## Your task:
Exclude any images and output the remaining records exactly.

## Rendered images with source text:
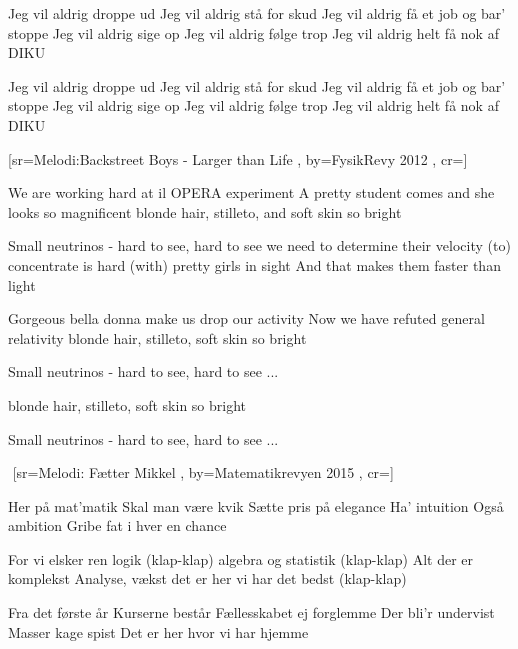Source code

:\documentclass[pdftex,12pt]{article}
\begin{document}
\begin{songs}{}
\endverse
\beginverse
            Jeg vil aldrig droppe ud
            Jeg vil aldrig stå for skud
            Jeg vil aldrig få et job og bar' stoppe
            Jeg vil aldrig sige op
            Jeg vil aldrig følge trop
            Jeg vil aldrig helt få nok af DIKU

\endverse
\beginverse
            Jeg vil aldrig droppe ud
            Jeg vil aldrig stå for skud
            Jeg vil aldrig få et job og bar' stoppe
            Jeg vil aldrig sige op
            Jeg vil aldrig følge trop
            Jeg vil aldrig helt få nok af DIKU

\endverse
\endsong



[sr={Melodi:Backstreet Boys - Larger than Life}
,
by={FysikRevy  2012}
,
cr={}]\hypertarget{Faster than Light}{}
\label{song23}

\beginverse
We are working hard at il OPERA experiment
A pretty student comes and she looks so magnificent
blonde hair, stilleto, and soft skin so bright

\endverse
\beginverse
Small neutrinos - hard to see, hard to see
we need to determine their velocity
(to) concentrate is hard (with) pretty girls in sight
And that makes them faster than light

\endverse
\beginverse
Gorgeous bella donna make us drop our activity
Now we have refuted general relativity
blonde hair, stilleto, soft skin so bright

\endverse
\beginverse
Small neutrinos - hard to see, hard to see ...

\endverse
\beginverse
blonde hair, stilleto, soft skin so bright

\endverse
\beginverse
Small neutrinos - hard to see, hard to see ...

\endverse
\endsong



﻿
[sr={Melodi: Fætter Mikkel}
,
by={Matematikrevyen 2015}
,
cr={}]\hypertarget{Her på mat'matik}{}
\label{song24}

\beginverse
Her på mat'matik
Skal man være kvik
Sætte pris på elegance
Ha' intuition
Også ambition
Gribe fat i hver en chance
\endverse

\beginverse
For vi elsker ren logik (klap-klap)
algebra og statistik (klap-klap)
Alt der er komplekst
Analyse, vækst
det er her vi har det bedst (klap-klap)
\endverse

\beginverse
Fra det første år
Kurserne består
Fællesskabet ej forglemme
Der bli'r undervist
Masser kage spist
Det er her hvor vi har hjemme
\endverse


\end{songs}
\end{document}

## Solution to this exercise:
Source code

:\documentclass[pdftex,12pt]{article}
\begin{document}
\begin{songs}{}
\endverse
\beginverse
            Jeg vil aldrig droppe ud
            Jeg vil aldrig stå for skud
            Jeg vil aldrig få et job og bar' stoppe
            Jeg vil aldrig sige op
            Jeg vil aldrig følge trop
            Jeg vil aldrig helt få nok af DIKU

\endverse
\beginverse
            Jeg vil aldrig droppe ud
            Jeg vil aldrig stå for skud
            Jeg vil aldrig få et job og bar' stoppe
            Jeg vil aldrig sige op
            Jeg vil aldrig følge trop
            Jeg vil aldrig helt få nok af DIKU

\endverse
\endsong



[sr={Melodi:Backstreet Boys - Larger than Life}
,
by={FysikRevy  2012}
,
cr={}]\hypertarget{Faster than Light}{}
\label{song23}

\beginverse
We are working hard at il OPERA experiment
A pretty student comes and she looks so magnificent
blonde hair, stilleto, and soft skin so bright

\endverse
\beginverse
Small neutrinos - hard to see, hard to see
we need to determine their velocity
(to) concentrate is hard (with) pretty girls in sight
And that makes them faster than light

\endverse
\beginverse
Gorgeous bella donna make us drop our activity
Now we have refuted general relativity
blonde hair, stilleto, soft skin so bright

\endverse
\beginverse
Small neutrinos - hard to see, hard to see ...

\endverse
\beginverse
blonde hair, stilleto, soft skin so bright

\endverse
\beginverse
Small neutrinos - hard to see, hard to see ...

\endverse
\endsong



﻿
[sr={Melodi: Fætter Mikkel}
,
by={Matematikrevyen 2015}
,
cr={}]\hypertarget{Her på mat'matik}{}
\label{song24}

\beginverse
Her på mat'matik
Skal man være kvik
Sætte pris på elegance
Ha' intuition
Også ambition
Gribe fat i hver en chance
\endverse

\beginverse
For vi elsker ren logik (klap-klap)
algebra og statistik (klap-klap)
Alt der er komplekst
Analyse, vækst
det er her vi har det bedst (klap-klap)
\endverse

\beginverse
Fra det første år
Kurserne består
Fællesskabet ej forglemme
Der bli'r undervist
Masser kage spist
Det er her hvor vi har hjemme
\endverse


\end{songs}
\end{document}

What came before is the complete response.